Bethenny Frankel - $4 Million
Most famous for being a Real Housewife of New York, I first saw Bethenny come in second on that shitty Martha Stewart Apprentice show.  She's since used her business savvy to eke out a high-profile presence in reality TV and personal branding.  Bravo loves this bitch, she'll be a mainstay on the network with her solo show for years to come.   
Audrina Patridge - $3.5 Million
Playing second fiddle to Lauren on the Hills, Audrina uses her perfect boobs to entrance men and make women feel inferior.  She has an upcoming solo show which I don't think will do too hot, but you never know.  The power of boobs is no joke!  

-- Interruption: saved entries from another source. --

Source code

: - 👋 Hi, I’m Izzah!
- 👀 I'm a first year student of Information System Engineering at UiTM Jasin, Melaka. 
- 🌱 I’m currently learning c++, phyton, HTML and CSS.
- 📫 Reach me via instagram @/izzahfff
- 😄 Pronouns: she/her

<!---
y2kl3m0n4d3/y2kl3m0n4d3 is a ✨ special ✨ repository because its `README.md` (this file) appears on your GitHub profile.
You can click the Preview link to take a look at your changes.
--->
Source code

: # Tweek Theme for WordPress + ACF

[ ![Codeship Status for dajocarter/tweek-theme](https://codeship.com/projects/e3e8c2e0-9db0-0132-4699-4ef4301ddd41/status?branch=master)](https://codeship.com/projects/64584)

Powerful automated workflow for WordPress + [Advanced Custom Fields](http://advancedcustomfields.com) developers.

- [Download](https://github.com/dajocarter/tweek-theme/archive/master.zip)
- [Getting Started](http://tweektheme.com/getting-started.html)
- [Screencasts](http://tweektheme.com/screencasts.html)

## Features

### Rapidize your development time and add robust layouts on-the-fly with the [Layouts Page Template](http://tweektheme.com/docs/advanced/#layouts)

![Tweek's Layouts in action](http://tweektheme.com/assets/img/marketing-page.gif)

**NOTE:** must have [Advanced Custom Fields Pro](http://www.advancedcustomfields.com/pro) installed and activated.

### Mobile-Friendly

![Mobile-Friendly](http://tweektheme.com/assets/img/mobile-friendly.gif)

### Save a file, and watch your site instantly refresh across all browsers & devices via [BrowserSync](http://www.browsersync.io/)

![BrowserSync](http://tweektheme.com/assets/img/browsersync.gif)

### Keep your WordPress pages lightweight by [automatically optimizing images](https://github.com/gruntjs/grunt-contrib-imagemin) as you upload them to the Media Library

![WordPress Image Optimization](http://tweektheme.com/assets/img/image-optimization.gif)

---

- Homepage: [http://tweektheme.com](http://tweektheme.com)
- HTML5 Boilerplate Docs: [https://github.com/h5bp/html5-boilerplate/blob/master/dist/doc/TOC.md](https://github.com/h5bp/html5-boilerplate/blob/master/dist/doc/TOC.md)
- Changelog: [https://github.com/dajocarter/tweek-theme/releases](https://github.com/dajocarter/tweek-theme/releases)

Kate Gosselin - $3.5 Million
Tied with Audrina, the octo-mom has used her no-holds-barred bitchiness to claw her way to the top of the heap of D-Listers on TLC.  While we watched her berate her useless husband and men in general, she soared in the ratings...now that the personal drama with Jon isn't on the show, ratings are falling faster than you can say child psychiatrist.  She still has a presence, but now it's in the form of being fodder for a scandal-ridden tabloid shitstorm.   
Mike "The Situation" Sorrentino - $3 Million
We got a situation!  And it's that we pay this douchebag money to put out books and fitness videos based on the world according to Mike.  I'm a fan of the show and I've even been known to break out some Mike-isms like "grenade-free zone" and "T-shirt time" but I'm not about to go out and buy any of his crappy products!  That, for me, would be a major waste-of-my-money situation.  

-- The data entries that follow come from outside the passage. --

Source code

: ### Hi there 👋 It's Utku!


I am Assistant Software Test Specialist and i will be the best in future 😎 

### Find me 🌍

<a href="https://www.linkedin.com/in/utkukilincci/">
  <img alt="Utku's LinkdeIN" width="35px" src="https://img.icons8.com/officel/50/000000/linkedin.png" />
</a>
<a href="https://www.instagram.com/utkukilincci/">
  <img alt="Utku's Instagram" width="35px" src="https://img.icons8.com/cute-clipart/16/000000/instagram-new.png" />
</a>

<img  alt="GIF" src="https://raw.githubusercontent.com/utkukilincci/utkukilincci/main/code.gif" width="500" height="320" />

Khloe and Kourtney Kardashian - $2.5 Million each
Completing the trifecta of the Kardashian machine, these two combine their powers with Kim to create the most famous sisters on the planet - Kardashius Prime!!!  They are a force to be reckoned with!  Books, shows, appearances...these chicks are like effing parsley, they're everywhere!

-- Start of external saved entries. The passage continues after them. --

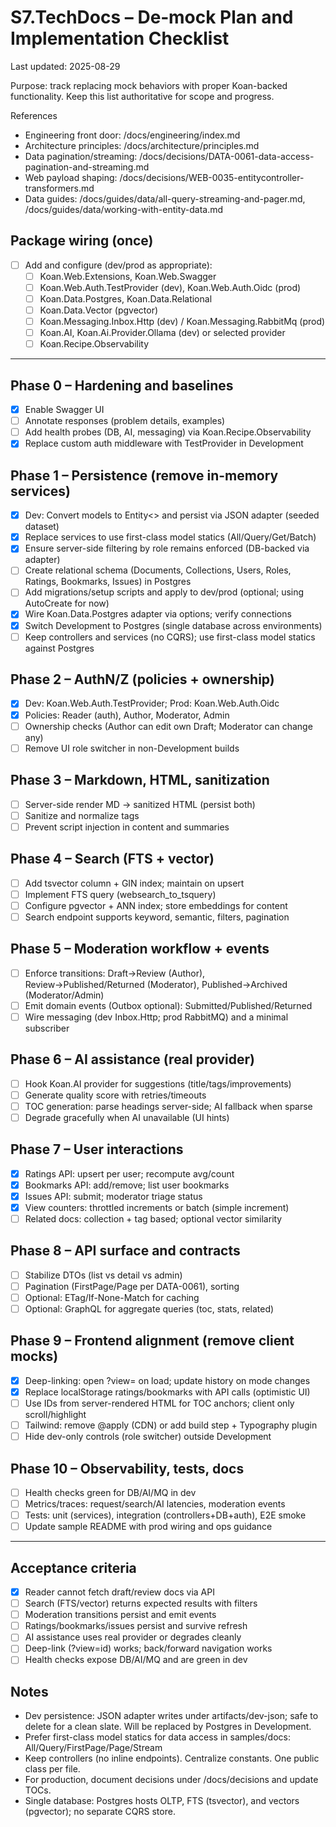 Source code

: # S7.TechDocs – De‑mock Plan and Implementation Checklist

Last updated: 2025-08-29

Purpose: track replacing mock behaviors with proper Koan-backed functionality. Keep this list authoritative for scope and progress.

References
- Engineering front door: /docs/engineering/index.md
- Architecture principles: /docs/architecture/principles.md
- Data pagination/streaming: /docs/decisions/DATA-0061-data-access-pagination-and-streaming.md
- Web payload shaping: /docs/decisions/WEB-0035-entitycontroller-transformers.md
- Data guides: /docs/guides/data/all-query-streaming-and-pager.md, /docs/guides/data/working-with-entity-data.md

## Package wiring (once)
- [ ] Add and configure (dev/prod as appropriate):
  - [ ] Koan.Web.Extensions, Koan.Web.Swagger
  - [ ] Koan.Web.Auth.TestProvider (dev), Koan.Web.Auth.Oidc (prod)
  - [ ] Koan.Data.Postgres, Koan.Data.Relational
  - [ ] Koan.Data.Vector (pgvector)
  - [ ] Koan.Messaging.Inbox.Http (dev) / Koan.Messaging.RabbitMq (prod)
  - [ ] Koan.AI, Koan.Ai.Provider.Ollama (dev) or selected provider
  - [ ] Koan.Recipe.Observability

---

## Phase 0 – Hardening and baselines
- [x] Enable Swagger UI
- [ ] Annotate responses (problem details, examples)
- [ ] Add health probes (DB, AI, messaging) via Koan.Recipe.Observability
- [x] Replace custom auth middleware with TestProvider in Development

## Phase 1 – Persistence (remove in-memory services)
- [x] Dev: Convert models to Entity<> and persist via JSON adapter (seeded dataset)
- [x] Replace services to use first-class model statics (All/Query/Get/Batch)
- [x] Ensure server-side filtering by role remains enforced (DB-backed via adapter)
- [ ] Create relational schema (Documents, Collections, Users, Roles, Ratings, Bookmarks, Issues) in Postgres
- [ ] Add migrations/setup scripts and apply to dev/prod (optional; using AutoCreate for now)
- [x] Wire Koan.Data.Postgres adapter via options; verify connections
- [x] Switch Development to Postgres (single database across environments)
- [ ] Keep controllers and services (no CQRS); use first-class model statics against Postgres

## Phase 2 – AuthN/Z (policies + ownership)
- [x] Dev: Koan.Web.Auth.TestProvider; Prod: Koan.Web.Auth.Oidc
- [x] Policies: Reader (auth), Author, Moderator, Admin
- [ ] Ownership checks (Author can edit own Draft; Moderator can change any)
- [ ] Remove UI role switcher in non-Development builds

## Phase 3 – Markdown, HTML, sanitization
- [ ] Server-side render MD → sanitized HTML (persist both)
- [ ] Sanitize and normalize tags
- [ ] Prevent script injection in content and summaries

## Phase 4 – Search (FTS + vector)
- [ ] Add tsvector column + GIN index; maintain on upsert
- [ ] Implement FTS query (websearch_to_tsquery)
- [ ] Configure pgvector + ANN index; store embeddings for content
- [ ] Search endpoint supports keyword, semantic, filters, pagination

## Phase 5 – Moderation workflow + events
- [ ] Enforce transitions: Draft→Review (Author), Review→Published/Returned (Moderator), Published→Archived (Moderator/Admin)
- [ ] Emit domain events (Outbox optional): Submitted/Published/Returned
- [ ] Wire messaging (dev Inbox.Http; prod RabbitMQ) and a minimal subscriber

## Phase 6 – AI assistance (real provider)
- [ ] Hook Koan.AI provider for suggestions (title/tags/improvements)
- [ ] Generate quality score with retries/timeouts
- [ ] TOC generation: parse headings server-side; AI fallback when sparse
- [ ] Degrade gracefully when AI unavailable (UI hints)

## Phase 7 – User interactions
- [x] Ratings API: upsert per user; recompute avg/count
- [x] Bookmarks API: add/remove; list user bookmarks
- [x] Issues API: submit; moderator triage status
- [x] View counters: throttled increments or batch (simple increment)
- [ ] Related docs: collection + tag based; optional vector similarity

## Phase 8 – API surface and contracts
- [ ] Stabilize DTOs (list vs detail vs admin)
- [ ] Pagination (FirstPage/Page per DATA-0061), sorting
- [ ] Optional: ETag/If-None-Match for caching
- [ ] Optional: GraphQL for aggregate queries (toc, stats, related)

## Phase 9 – Frontend alignment (remove client mocks)
- [x] Deep-linking: open ?view=<id> on load; update history on mode changes
- [x] Replace localStorage ratings/bookmarks with API calls (optimistic UI)
- [ ] Use IDs from server-rendered HTML for TOC anchors; client only scroll/highlight
- [ ] Tailwind: remove @apply (CDN) or add build step + Typography plugin
- [ ] Hide dev-only controls (role switcher) outside Development

## Phase 10 – Observability, tests, docs
- [ ] Health checks green for DB/AI/MQ in dev
- [ ] Metrics/traces: request/search/AI latencies, moderation events
- [ ] Tests: unit (services), integration (controllers+DB+auth), E2E smoke
- [ ] Update sample README with prod wiring and ops guidance

---

## Acceptance criteria
- [x] Reader cannot fetch draft/review docs via API
- [ ] Search (FTS/vector) returns expected results with filters
- [ ] Moderation transitions persist and emit events
- [ ] Ratings/bookmarks/issues persist and survive refresh
- [ ] AI assistance uses real provider or degrades cleanly
- [ ] Deep-link (?view=id) works; back/forward navigation works
- [ ] Health checks expose DB/AI/MQ and are green in dev

## Notes
- Dev persistence: JSON adapter writes under artifacts/dev-json; safe to delete for a clean slate. Will be replaced by Postgres in Development.
- Prefer first-class model statics for data access in samples/docs: All/Query/FirstPage/Page/Stream
- Keep controllers (no inline endpoints). Centralize constants. One public class per file.
- For production, document decisions under /docs/decisions and update TOCs.
 - Single database: Postgres hosts OLTP, FTS (tsvector), and vectors (pgvector); no separate CQRS store.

Kendra Wilkinson - $2 Million
Ugh - this one was a trip to me...famous for basically banging a rich, very influential old man, Kendra went from the projects to the penthouse.  She used her reality fame to bag herself a younger guy, though not as rich, marrying Hank Baskett (who does okay - he brought in about $1.5 in 2010) and popped out a kid with him.  She's an E Channel celeb so she takes a constant backseat to the precious Kardashian clan, but if they ever die, I could see her being the top bitch in the house of E. 
Pauly D - $2 Million
This DJ is another breakout from the train wreck show known as The Jersey Shore, possibly the most likable one on the cast - I'm betting on him for staying power.  That's right, when the Situation is a distant memory sustained only by TiVo and Snooki has died of alcohol poisoning - the last man standing is gonna be Pauly D.  You can quote me on that shit.